::: Data to process
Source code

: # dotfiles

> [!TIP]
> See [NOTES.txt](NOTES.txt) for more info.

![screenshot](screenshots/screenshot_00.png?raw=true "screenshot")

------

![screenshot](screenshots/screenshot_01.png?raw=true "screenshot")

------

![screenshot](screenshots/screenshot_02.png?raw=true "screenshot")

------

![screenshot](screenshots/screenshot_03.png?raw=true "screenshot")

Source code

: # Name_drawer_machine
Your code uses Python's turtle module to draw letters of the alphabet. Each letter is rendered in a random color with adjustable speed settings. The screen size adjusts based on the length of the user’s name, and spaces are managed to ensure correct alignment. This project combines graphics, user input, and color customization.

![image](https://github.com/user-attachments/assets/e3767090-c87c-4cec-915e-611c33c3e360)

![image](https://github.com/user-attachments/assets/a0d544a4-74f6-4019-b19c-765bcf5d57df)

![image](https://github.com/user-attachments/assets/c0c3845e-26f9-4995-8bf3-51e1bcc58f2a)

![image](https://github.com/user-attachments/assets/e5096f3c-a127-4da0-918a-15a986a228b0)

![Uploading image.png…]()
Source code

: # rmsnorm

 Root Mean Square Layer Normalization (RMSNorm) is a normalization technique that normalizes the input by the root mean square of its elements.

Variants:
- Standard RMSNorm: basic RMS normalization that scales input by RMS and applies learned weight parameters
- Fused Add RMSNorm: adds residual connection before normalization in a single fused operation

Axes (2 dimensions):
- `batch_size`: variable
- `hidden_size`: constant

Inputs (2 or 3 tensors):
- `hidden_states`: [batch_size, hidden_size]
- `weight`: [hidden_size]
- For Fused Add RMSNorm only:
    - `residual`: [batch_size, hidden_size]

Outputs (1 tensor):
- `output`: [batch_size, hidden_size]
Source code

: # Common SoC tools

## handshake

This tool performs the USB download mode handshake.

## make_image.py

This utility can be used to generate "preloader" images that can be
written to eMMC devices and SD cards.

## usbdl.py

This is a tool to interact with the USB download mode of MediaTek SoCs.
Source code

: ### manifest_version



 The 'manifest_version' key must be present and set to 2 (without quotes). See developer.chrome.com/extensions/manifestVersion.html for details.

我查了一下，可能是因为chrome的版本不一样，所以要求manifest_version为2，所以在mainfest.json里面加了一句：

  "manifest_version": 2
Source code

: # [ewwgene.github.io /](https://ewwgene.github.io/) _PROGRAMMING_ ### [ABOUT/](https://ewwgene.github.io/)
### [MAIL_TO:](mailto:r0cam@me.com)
::::::
● Your goal
Every line of the listing above is to be repeated exactly as written.

● Problem solution
Source code

: # dotfiles

> [!TIP]
> See [NOTES.txt](NOTES.txt) for more info.

![screenshot](screenshots/screenshot_00.png?raw=true "screenshot")

------

![screenshot](screenshots/screenshot_01.png?raw=true "screenshot")

------

![screenshot](screenshots/screenshot_02.png?raw=true "screenshot")

------

![screenshot](screenshots/screenshot_03.png?raw=true "screenshot")

Source code

: # Name_drawer_machine
Your code uses Python's turtle module to draw letters of the alphabet. Each letter is rendered in a random color with adjustable speed settings. The screen size adjusts based on the length of the user’s name, and spaces are managed to ensure correct alignment. This project combines graphics, user input, and color customization.

![image](https://github.com/user-attachments/assets/e3767090-c87c-4cec-915e-611c33c3e360)

![image](https://github.com/user-attachments/assets/a0d544a4-74f6-4019-b19c-765bcf5d57df)

![image](https://github.com/user-attachments/assets/c0c3845e-26f9-4995-8bf3-51e1bcc58f2a)

![image](https://github.com/user-attachments/assets/e5096f3c-a127-4da0-918a-15a986a228b0)

![Uploading image.png…]()
Source code

: # rmsnorm

 Root Mean Square Layer Normalization (RMSNorm) is a normalization technique that normalizes the input by the root mean square of its elements.

Variants:
- Standard RMSNorm: basic RMS normalization that scales input by RMS and applies learned weight parameters
- Fused Add RMSNorm: adds residual connection before normalization in a single fused operation

Axes (2 dimensions):
- `batch_size`: variable
- `hidden_size`: constant

Inputs (2 or 3 tensors):
- `hidden_states`: [batch_size, hidden_size]
- `weight`: [hidden_size]
- For Fused Add RMSNorm only:
    - `residual`: [batch_size, hidden_size]

Outputs (1 tensor):
- `output`: [batch_size, hidden_size]
Source code

: # Common SoC tools

## handshake

This tool performs the USB download mode handshake.

## make_image.py

This utility can be used to generate "preloader" images that can be
written to eMMC devices and SD cards.

## usbdl.py

This is a tool to interact with the USB download mode of MediaTek SoCs.
Source code

: ### manifest_version



 The 'manifest_version' key must be present and set to 2 (without quotes). See developer.chrome.com/extensions/manifestVersion.html for details.

我查了一下，可能是因为chrome的版本不一样，所以要求manifest_version为2，所以在mainfest.json里面加了一句：

  "manifest_version": 2
Source code

: # [ewwgene.github.io /](https://ewwgene.github.io/) _PROGRAMMING_ ### [ABOUT/](https://ewwgene.github.io/)
### [MAIL_TO:](mailto:r0cam@me.com)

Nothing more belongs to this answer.